The "farmers market" in the Old Town section of Temecula, Calif., got a new, five-year lease on life. The city council on a 4-0 vote gave the managers of the sprawling market, Gale and George Cunningham, the right to continue using city property for the weekly Saturday markets, ending a brouhaha that had simmered for months. Merchants in the neighborhood had complained that while it was billed as an outlet for local farm produce, the market had mutated into a sprawling, anything-goes street bazaar that was unfairly competing with them.
The city sought to address the concerns of local merchants by imposing limits on the market designed to turn it back into what it was meant to be, as the North County Times reported on Nov. 7. The farmers will be certified, and nonagricultural and nonfood vendors will be allowed to sell only handcrafted items, health care products, and other items related to the theme of the farmers market. That leaves the door open to all sorts of merchandise, but to make sure it doesn't get out of hand, the new deal with the city requires the Cunninghams to submit a quarterly list of vendors and a detailed list of the items they sell to the city for review and approval.

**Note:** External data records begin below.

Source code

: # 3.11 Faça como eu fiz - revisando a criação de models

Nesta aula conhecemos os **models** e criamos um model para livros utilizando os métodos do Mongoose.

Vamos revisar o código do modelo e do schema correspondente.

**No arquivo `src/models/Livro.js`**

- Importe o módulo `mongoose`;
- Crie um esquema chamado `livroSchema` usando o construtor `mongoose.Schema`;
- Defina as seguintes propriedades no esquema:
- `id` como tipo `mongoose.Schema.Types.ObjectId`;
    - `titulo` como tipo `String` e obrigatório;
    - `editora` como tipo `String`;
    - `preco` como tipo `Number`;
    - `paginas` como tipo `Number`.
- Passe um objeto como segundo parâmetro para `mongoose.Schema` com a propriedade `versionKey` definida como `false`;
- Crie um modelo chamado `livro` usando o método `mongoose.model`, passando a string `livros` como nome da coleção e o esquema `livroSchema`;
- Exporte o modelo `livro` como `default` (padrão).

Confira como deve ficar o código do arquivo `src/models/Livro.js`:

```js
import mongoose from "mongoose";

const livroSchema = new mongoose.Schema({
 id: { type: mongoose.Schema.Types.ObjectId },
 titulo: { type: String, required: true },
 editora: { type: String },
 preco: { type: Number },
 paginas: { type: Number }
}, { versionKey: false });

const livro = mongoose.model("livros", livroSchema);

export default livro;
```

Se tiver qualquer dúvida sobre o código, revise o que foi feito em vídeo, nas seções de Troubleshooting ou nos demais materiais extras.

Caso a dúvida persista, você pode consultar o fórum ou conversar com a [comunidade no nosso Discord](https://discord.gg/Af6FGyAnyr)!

The market could have spared itself a lot of grief if it hadn't strayed so far from its mission in the first place, said Phil Strickland, writing in the Nov. 12 North County Times.
Let's acknowledge that it is no longer a farmers market in the best sense of the words. If it was, the contract probably would have been approved with nary a word, save for the yea votes. But, because of apparent lax management and a lack of city enforcement, the farmers market has violated the rule regarding the nature of what can be sold. [The new rules are] good, but of little consequence if the city doesn't keep a close, in-person eye on the vendors, at least for now.
Indeed, the Cunningham's attorney, Alicen Wong, already seems to be angling to widen a loophole for vendors peddling various and sundry stuff. Before the ink on the deal was even dry, she had asked the city to possibly broaden the list of approved merchants that could be categorized as "guest vendors" to sell their goods two Saturdays per year, according to the North County Times.